Source texts of formatted documents
--------------------

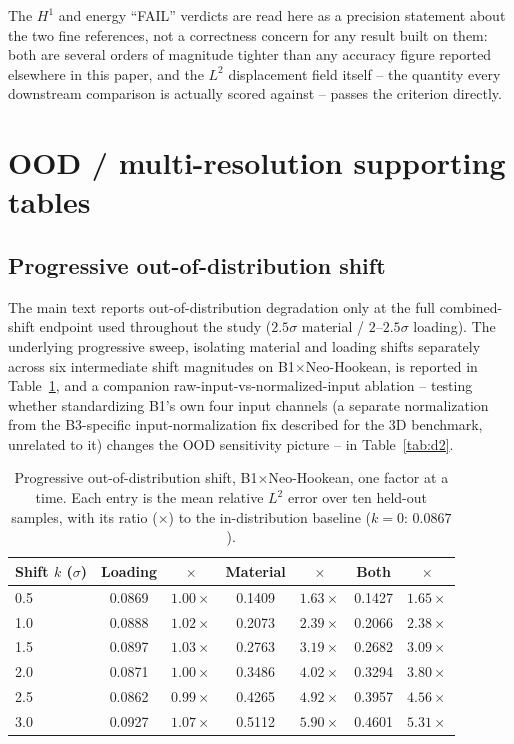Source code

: \documentclass[final,5p,times]{elsarticle}
\begin{document}
The $H^1$ and energy ``FAIL'' verdicts are read here as a precision
statement about the two fine references, not a correctness concern for
any result built on them: both are several orders of magnitude tighter
than any accuracy figure reported elsewhere in this paper, and the $L^2$
displacement field itself -- the quantity every downstream comparison is
actually scored against -- passes the criterion directly.

\FloatBarrier
\section{OOD / multi-resolution supporting tables}
\label{app:d}
\setcounter{table}{0}

\subsection{Progressive out-of-distribution shift}
The main text reports out-of-distribution degradation
only at the full combined-shift endpoint used throughout the study
($2.5\sigma$ material / $2$--$2.5\sigma$ loading). The underlying
progressive sweep, isolating material and loading shifts separately
across six intermediate shift magnitudes on B1$\times$Neo-Hookean, is
reported in Table~\ref{tab:d1}, and a companion
raw-input-vs-normalized-input ablation -- testing whether standardizing
B1's own four input channels (a separate normalization from the
B3-specific input-normalization fix described for the 3D benchmark,
unrelated to it) changes the OOD sensitivity picture -- in
Table~\ref{tab:d2}.

\begin{table}[ht]
\centering
\caption{Progressive out-of-distribution shift, B1$\times$Neo-Hookean,
  one factor at a time. Each entry is the mean relative $L^2$ error over
  ten held-out samples, with its ratio ($\times$) to the in-distribution
  baseline ($k{=}0$: $0.0867$).}
\label{tab:d1}
\small
\begin{tabular}{lcccccc}
\toprule
Shift $k$ ($\sigma$) & Loading & $\times$ & Material & $\times$ & Both & $\times$ \\
\midrule
0.5 & 0.0869 & $1.00\times$ & 0.1409 & $1.63\times$ & 0.1427 & $1.65\times$ \\
1.0 & 0.0888 & $1.02\times$ & 0.2073 & $2.39\times$ & 0.2066 & $2.38\times$ \\
1.5 & 0.0897 & $1.03\times$ & 0.2763 & $3.19\times$ & 0.2682 & $3.09\times$ \\
2.0 & 0.0871 & $1.00\times$ & 0.3486 & $4.02\times$ & 0.3294 & $3.80\times$ \\
2.5 & 0.0862 & $0.99\times$ & 0.4265 & $4.92\times$ & 0.3957 & $4.56\times$ \\
3.0 & 0.0927 & $1.07\times$ & 0.5112 & $5.90\times$ & 0.4601 & $5.31\times$ \\
\bottomrule
\end{tabular}
\end{table}
\end{document}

--------------------

• Your objective: Pictures do not go in the copy; print every entry exactly as it stands.

• Final answer:
Source code

: \documentclass[final,5p,times]{elsarticle}
\begin{document}
The $H^1$ and energy ``FAIL'' verdicts are read here as a precision
statement about the two fine references, not a correctness concern for
any result built on them: both are several orders of magnitude tighter
than any accuracy figure reported elsewhere in this paper, and the $L^2$
displacement field itself -- the quantity every downstream comparison is
actually scored against -- passes the criterion directly.

\FloatBarrier
\section{OOD / multi-resolution supporting tables}
\label{app:d}
\setcounter{table}{0}

\subsection{Progressive out-of-distribution shift}
The main text reports out-of-distribution degradation
only at the full combined-shift endpoint used throughout the study
($2.5\sigma$ material / $2$--$2.5\sigma$ loading). The underlying
progressive sweep, isolating material and loading shifts separately
across six intermediate shift magnitudes on B1$\times$Neo-Hookean, is
reported in Table~\ref{tab:d1}, and a companion
raw-input-vs-normalized-input ablation -- testing whether standardizing
B1's own four input channels (a separate normalization from the
B3-specific input-normalization fix described for the 3D benchmark,
unrelated to it) changes the OOD sensitivity picture -- in
Table~\ref{tab:d2}.

\begin{table}[ht]
\centering
\caption{Progressive out-of-distribution shift, B1$\times$Neo-Hookean,
  one factor at a time. Each entry is the mean relative $L^2$ error over
  ten held-out samples, with its ratio ($\times$) to the in-distribution
  baseline ($k{=}0$: $0.0867$).}
\label{tab:d1}
\small
\begin{tabular}{lcccccc}
\toprule
Shift $k$ ($\sigma$) & Loading & $\times$ & Material & $\times$ & Both & $\times$ \\
\midrule
0.5 & 0.0869 & $1.00\times$ & 0.1409 & $1.63\times$ & 0.1427 & $1.65\times$ \\
1.0 & 0.0888 & $1.02\times$ & 0.2073 & $2.39\times$ & 0.2066 & $2.38\times$ \\
1.5 & 0.0897 & $1.03\times$ & 0.2763 & $3.19\times$ & 0.2682 & $3.09\times$ \\
2.0 & 0.0871 & $1.00\times$ & 0.3486 & $4.02\times$ & 0.3294 & $3.80\times$ \\
2.5 & 0.0862 & $0.99\times$ & 0.4265 & $4.92\times$ & 0.3957 & $4.56\times$ \\
3.0 & 0.0927 & $1.07\times$ & 0.5112 & $5.90\times$ & 0.4601 & $5.31\times$ \\
\bottomrule
\end{tabular}
\end{table}
\end{document}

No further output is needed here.